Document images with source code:
* * * * *
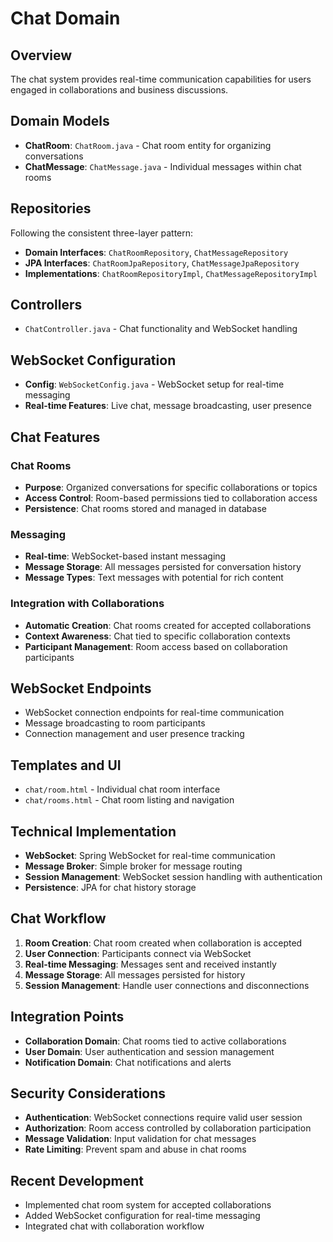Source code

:# Chat Domain

## Overview
The chat system provides real-time communication capabilities for users engaged in collaborations and business discussions.

## Domain Models
- **ChatRoom**: `ChatRoom.java` - Chat room entity for organizing conversations
- **ChatMessage**: `ChatMessage.java` - Individual messages within chat rooms

## Repositories
Following the consistent three-layer pattern:
- **Domain Interfaces**: `ChatRoomRepository`, `ChatMessageRepository`
- **JPA Interfaces**: `ChatRoomJpaRepository`, `ChatMessageJpaRepository`
- **Implementations**: `ChatRoomRepositoryImpl`, `ChatMessageRepositoryImpl`

## Controllers
- `ChatController.java` - Chat functionality and WebSocket handling

## WebSocket Configuration
- **Config**: `WebSocketConfig.java` - WebSocket setup for real-time messaging
- **Real-time Features**: Live chat, message broadcasting, user presence

## Chat Features

### Chat Rooms
- **Purpose**: Organized conversations for specific collaborations or topics
- **Access Control**: Room-based permissions tied to collaboration access
- **Persistence**: Chat rooms stored and managed in database

### Messaging
- **Real-time**: WebSocket-based instant messaging
- **Message Storage**: All messages persisted for conversation history
- **Message Types**: Text messages with potential for rich content

### Integration with Collaborations
- **Automatic Creation**: Chat rooms created for accepted collaborations
- **Context Awareness**: Chat tied to specific collaboration contexts
- **Participant Management**: Room access based on collaboration participants

## WebSocket Endpoints
- WebSocket connection endpoints for real-time communication
- Message broadcasting to room participants
- Connection management and user presence tracking

## Templates and UI
- `chat/room.html` - Individual chat room interface
- `chat/rooms.html` - Chat room listing and navigation

## Technical Implementation
- **WebSocket**: Spring WebSocket for real-time communication
- **Message Broker**: Simple broker for message routing
- **Session Management**: WebSocket session handling with authentication
- **Persistence**: JPA for chat history storage

## Chat Workflow
1. **Room Creation**: Chat room created when collaboration is accepted
2. **User Connection**: Participants connect via WebSocket
3. **Real-time Messaging**: Messages sent and received instantly
4. **Message Storage**: All messages persisted for history
5. **Session Management**: Handle user connections and disconnections

## Integration Points
- **Collaboration Domain**: Chat rooms tied to active collaborations
- **User Domain**: User authentication and session management
- **Notification Domain**: Chat notifications and alerts

## Security Considerations
- **Authentication**: WebSocket connections require valid user session
- **Authorization**: Room access controlled by collaboration participation
- **Message Validation**: Input validation for chat messages
- **Rate Limiting**: Prevent spam and abuse in chat rooms

## Recent Development
- Implemented chat room system for accepted collaborations
- Added WebSocket configuration for real-time messaging
- Integrated chat with collaboration workflow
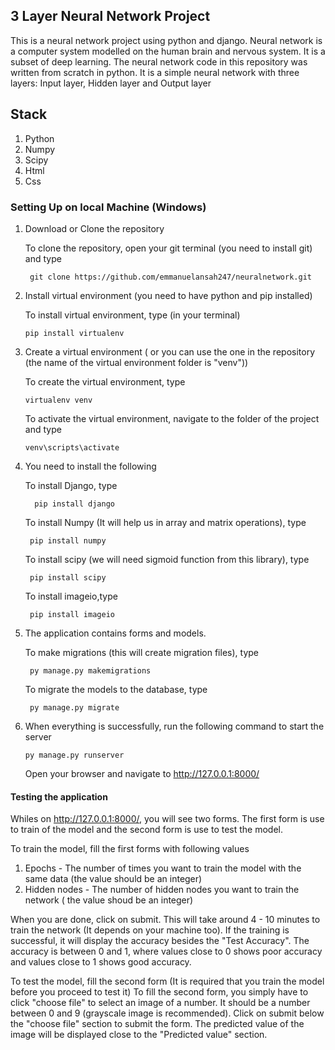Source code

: ## 3 Layer Neural Network Project
This is a neural network project using python and django. Neural network is a computer system modelled on the human brain and nervous system.
It is a subset of deep learning. The neural network code in this repository was written from scratch in python. It is a simple neural network with three layers: Input layer, Hidden layer and Output layer

## Stack

1. Python
2. Numpy
3. Scipy
4. Html
5. Css

### Setting Up on local Machine (Windows)
1. Download or Clone the repository

    To clone the repository, open your git terminal (you need to install git) and type
    
        git clone https://github.com/emmanuelansah247/neuralnetwork.git
        
2. Install virtual environment (you need to have python and pip installed)

    To install virtual environment, type (in your terminal)
    
       pip install virtualenv
       
3. Create a virtual environment ( or you can use the one in the repository (the name of the virtual environment folder is "venv")) 

    To create the virtual environment, type
    
       virtualenv venv

    To activate the virtual environment, navigate to the folder of the project and type
    
       venv\scripts\activate
       
4. You need to install the following

    To install Django, type
    
         pip install django
    
    To install Numpy (It will help us in array and matrix operations), type
    
        pip install numpy
      
    To install scipy (we will need sigmoid function from this library), type
      
        pip install scipy
        
    To install imageio,type
     
        pip install imageio
        
5. The application contains forms and models.

    To make migrations (this will create migration files), type
    
        py manage.py makemigrations
        
    To migrate the models to the database, type
    
        py manage.py migrate
    
        
        
6. When everything is successfully, run the following command to start the server

       py manage.py runserver
     
     
     Open your browser and navigate to http://127.0.0.1:8000/
     
 
 #### Testing the application
 
Whiles on http://127.0.0.1:8000/, you will see two forms. The first form is use to train of the model and the second form is use to test the model.
 
To train the model, fill the first forms with following values
 1. Epochs - The number of times you want to train the model with the same data (the value should be an integer)
 2. Hidden nodes - The number of hidden nodes you want to train the network ( the value shoud be an integer)

When you are done, click on submit. This will take around 4 - 10 minutes to train the network (It depends on your machine too). If the training is successful, it will display the accuracy besides the "Test Accuracy". The accuracy is between 0 and 1, where values close to 0 shows poor accuracy and values close to 1 shows good accuracy.

To test the model, fill the second form (It is required that you train the model before you proceed to test it)
To fill the second form, you simply have to click "choose file" to select an image of a number. It should be a number between 0 and 9 (grayscale image is recommended).
Click on submit below the "choose file" section to submit the form. The predicted value of the image will be displayed close to the "Predicted value" section.
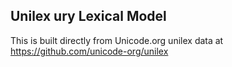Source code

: Unilex ury Lexical Model
----------------------

This is built directly from Unicode.org unilex data at
https://github.com/unicode-org/unilex
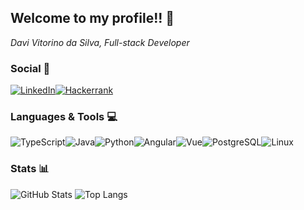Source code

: ## Welcome to my profile!! :hedgehog:
_Davi Vitorino da Silva, Full-stack Developer_

### Social :busts_in_silhouette:
[![LinkedIn](https://img.shields.io/badge/LinkedIn-0077B5?style=for-the-badge&logo=linkedin&logoColor=white)](https://www.linkedin.com/in/davitorino/)[![Hackerrank](https://img.shields.io/badge/-Hackerrank-2EC866?style=for-the-badge&logo=HackerRank&logoColor=white)](https://hackerrank.com/profile/davitorino26)

### Languages & Tools :computer:
![TypeScript](https://img.shields.io/badge/TypeScript-007ACC?style=for-the-badge&logo=typescript&logoColor=white)![Java](https://img.shields.io/badge/java-%23ED8B00.svg?style=for-the-badge&logo=openjdk&logoColor=white)![Python](https://img.shields.io/badge/python-3670A0?style=for-the-badge&logo=python&logoColor=ffdd54)![Angular](https://img.shields.io/badge/Angular-DD0031?style=for-the-badge&logo=angular&logoColor=white)![Vue](https://img.shields.io/badge/vuejs-%2335495e.svg?style=for-the-badge&logo=vuedotjs&logoColor=%234FC08D)![PostgreSQL](https://img.shields.io/badge/PostgreSQL-000?style=for-the-badge&logo=postgresql)![Linux](https://img.shields.io/badge/Linux-000?style=for-the-badge&logo=linux&logoColor=FCC624) 

### Stats :bar_chart:
![GitHub Stats](https://github-readme-stats.vercel.app/api?username=davsire&theme=transparent&bg_color=011936&border_color=36225A&show_icons=true&icon_color=8B84D6&title_color=8B84D6&text_color=FFF) ![Top Langs](https://github-readme-stats-git-masterrstaa-rickstaa.vercel.app/api/top-langs/?username=davsire&layout=compact&bg_color=011936&border_color=36225A&title_color=8B84D6&text_color=FFF)
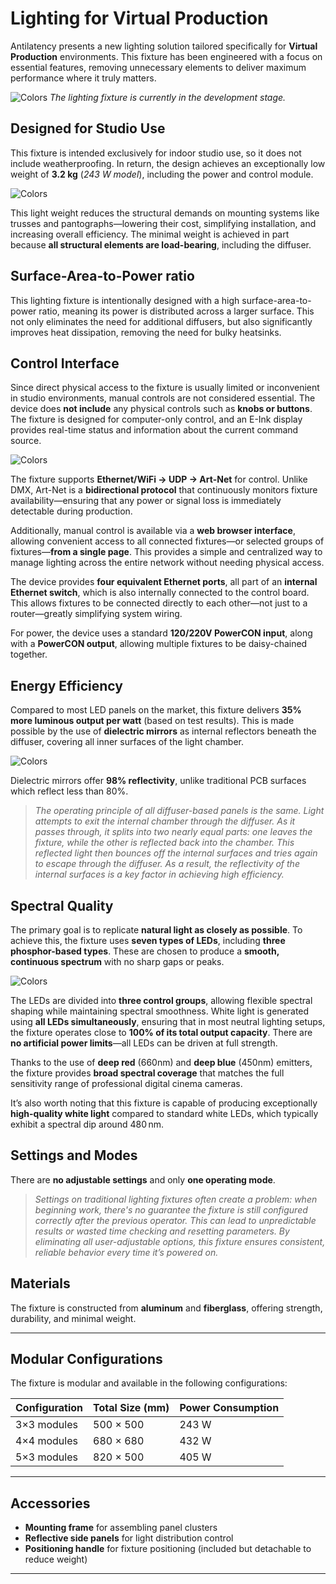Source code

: # Lighting for Virtual Production

Antilatency presents a new lighting solution tailored specifically for **Virtual Production** environments. This fixture has been engineered with a focus on essential features, removing unnecessary elements to deliver maximum performance where it truly matters.


![Colors](CurrentState.jpg)
*The lighting fixture is currently in the development stage.*

## Designed for Studio Use

This fixture is intended exclusively for indoor studio use, so it does not include weatherproofing. In return, the design achieves an exceptionally low weight of **3.2 kg** (*243 W  model*), including the power and control module.

![Colors](Exterior.jpg)

This light weight reduces the structural demands on mounting systems like trusses and pantographs—lowering their cost, simplifying installation, and increasing overall efficiency. The minimal weight is achieved in part because **all structural elements are load-bearing**, including the diffuser.

## Surface-Area-to-Power ratio

This lighting fixture is intentionally designed with a high surface-area-to-power ratio, meaning its power is distributed across a larger surface. This not only eliminates the need for additional diffusers, but also significantly improves heat dissipation, removing the need for bulky heatsinks.

## Control Interface

Since direct physical access to the fixture is usually limited or inconvenient in studio environments, manual controls are not considered essential. The device does **not include** any physical controls such as **knobs or buttons**.
The fixture is designed for computer-only control, and an E-Ink display provides real-time status and information about the current command source.

![Colors](ControlUnitDesign.png)

The fixture supports **Ethernet/WiFi -> UDP -> Art-Net** for control. Unlike DMX, Art-Net is a **bidirectional protocol** that continuously monitors fixture availability—ensuring that any power or signal loss is immediately detectable during production.

Additionally, manual control is available via a **web browser interface**, allowing convenient access to all connected fixtures—or selected groups of fixtures—**from a single page**. This provides a simple and centralized way to manage lighting across the entire network without needing physical access.

The device provides **four equivalent Ethernet ports**, all part of an **internal Ethernet switch**, which is also internally connected to the control board. This allows fixtures to be connected directly to each other—not just to a router—greatly simplifying system wiring.

For power, the device uses a standard **120/220V PowerCON input**, along with a **PowerCON output**, allowing multiple fixtures to be daisy-chained together.

## Energy Efficiency

Compared to most LED panels on the market, this fixture delivers **35% more luminous output per watt** (based on test results). This is made possible by the use of **dielectric mirrors** as internal reflectors beneath the diffuser, covering all inner surfaces of the light chamber.

![Colors](DielectricMirrorPrototype.jpg)

Dielectric mirrors offer **98% reflectivity**, unlike traditional PCB surfaces which reflect less than 80%. 

>*The operating principle of all diffuser-based panels is the same. Light attempts to exit the internal chamber through the diffuser. As it passes through, it splits into two nearly equal parts: one leaves the fixture, while the other is reflected back into the chamber. This reflected light then bounces off the internal surfaces and tries again to escape through the diffuser. As a result, the reflectivity of the internal surfaces is a key factor in achieving high efficiency.*

## Spectral Quality

The primary goal is to replicate **natural light as closely as possible**. To achieve this, the fixture uses **seven types of LEDs**, including **three phosphor-based types**. These are chosen to produce a **smooth, continuous spectrum** with no sharp gaps or peaks.

![Colors](Spectrums.png)

The LEDs are divided into **three control groups**, allowing flexible spectral shaping while maintaining spectral smoothness. White light is generated using **all LEDs simultaneously**, ensuring that in most neutral lighting setups, the fixture operates close to **100% of its total output capacity**. There are **no artificial power limits**—all LEDs can be driven at full strength.

Thanks to the use of **deep red** (660nm) and **deep blue** (450nm) emitters, the fixture provides **broad spectral coverage** that matches the full sensitivity range of professional digital cinema cameras. 

It’s also worth noting that this fixture is capable of producing exceptionally **high-quality white light** compared to standard white LEDs, which typically exhibit a spectral dip around 480 nm.

## Settings and Modes

There are **no adjustable settings** and only **one operating mode**.  

>*Settings on traditional lighting fixtures often create a problem: when beginning work, there's no guarantee the fixture is still configured correctly after the previous operator. This can lead to unpredictable results or wasted time checking and resetting parameters. By eliminating all user-adjustable options, this fixture ensures consistent, reliable behavior every time it’s powered on.*


## Materials

The fixture is constructed from **aluminum** and **fiberglass**, offering strength, durability, and minimal weight.

---

## Modular Configurations

The fixture is modular and available in the following configurations:

| Configuration | Total Size (mm) | Power Consumption |
|---------------|------------------|-------------------|
| 3×3 modules   | 500 × 500        | 243 W             |
| 4×4 modules   | 680 × 680        | 432 W             |
| 5×3 modules   | 820 × 500        | 405 W             |


---

## Accessories

- **Mounting frame** for assembling panel clusters
- **Reflective side panels** for light distribution control  
- **Positioning handle** for fixture positioning (included but detachable to reduce weight)

---
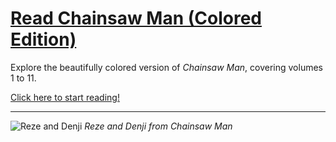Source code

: # [Read Chainsaw Man (Colored Edition)](https://you-okay-bro.github.io/CSM/Manga/Index)

Explore the beautifully colored version of *Chainsaw Man*, covering volumes 1 to 11. 



[Click here to start reading!](https://you-okay-bro.github.io/CSM/Manga/Index)

---

![Reze and Denji](https://raw.githubusercontent.com/you-okay-bro/CSM/refs/heads/main/Manga/img/370852667_122098044134026433_3259430490755712967_n.jpg)
*Reze and Denji from Chainsaw Man*
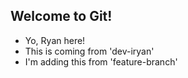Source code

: ## Welcome to Git!


- Yo, Ryan here!
- This is coming from 'dev-iryan'
- I'm adding this from 'feature-branch'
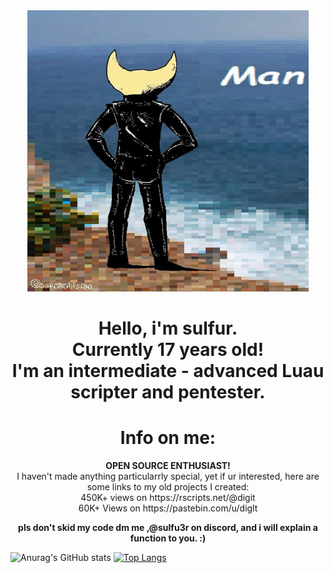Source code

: <!DOCTYPE html>
<html>
	<body>
	<center>
			<img 
				 src="man.jpg"
				 height="450"
				 width="450"
				 alt=""
			>
		<h1>
			Hello, i'm sulfur.
			<br>
				Currently 17 years old!
			<br>
				I'm an intermediate - advanced Luau scripter and pentester.
			<br>
		</h1>
		<p>
			<h1> Info on me: </h1>
			<b> OPEN SOURCE ENTHUSIAST! </b>
			<br>
			I haven't made anything particularrly special, yet if ur interested, here are some links to my old projects I created:
			<br>
			450K+ views on https://rscripts.net/@digit
			<br>
			60K+ Views on https://pastebin.com/u/diglt
			<br>
		</p>
		<p>
			<b>
				pls don't skid my code dm me ,@sulfu3r on discord, and i will explain a function to you. :)
			</b>
		</p>
	</center>
	</body>
</html>

![Anurag's GitHub stats](https://github-readme-stats.vercel.app/api?username=sulfu3r&show_icons=true&theme=dracula)
[![Top Langs](https://github-readme-stats.vercel.app/api/top-langs/?username=sulfu3r&theme=dracula)](https://github.com/anuraghazra/github-readme-stats)
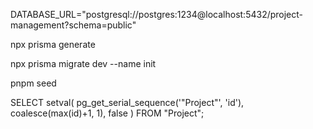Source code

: DATABASE_URL="postgresql://postgres:1234@localhost:5432/project-management?schema=public"

npx prisma generate

npx prisma migrate dev --name init

pnpm seed

SELECT setval(
	pg_get_serial_sequence('"Project"', 'id'),
	coalesce(max(id)+1, 1),
	false
)
FROM "Project";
* * * * *
How to complete this task -
In the data above, find the line that contains "## Overview" and the line that contains "### Messaging". Repeat exactly those lines and every line between them, and only those.

Response to this exercise -
## Overview
The chat system provides real-time communication capabilities for users engaged in collaborations and business discussions.

## Domain Models
- **ChatRoom**: `ChatRoom.java` - Chat room entity for organizing conversations
- **ChatMessage**: `ChatMessage.java` - Individual messages within chat rooms

## Repositories
Following the consistent three-layer pattern:
- **Domain Interfaces**: `ChatRoomRepository`, `ChatMessageRepository`
- **JPA Interfaces**: `ChatRoomJpaRepository`, `ChatMessageJpaRepository`
- **Implementations**: `ChatRoomRepositoryImpl`, `ChatMessageRepositoryImpl`

## Controllers
- `ChatController.java` - Chat functionality and WebSocket handling

## WebSocket Configuration
- **Config**: `WebSocketConfig.java` - WebSocket setup for real-time messaging
- **Real-time Features**: Live chat, message broadcasting, user presence

## Chat Features

### Chat Rooms
- **Purpose**: Organized conversations for specific collaborations or topics
- **Access Control**: Room-based permissions tied to collaboration access
- **Persistence**: Chat rooms stored and managed in database

### Messaging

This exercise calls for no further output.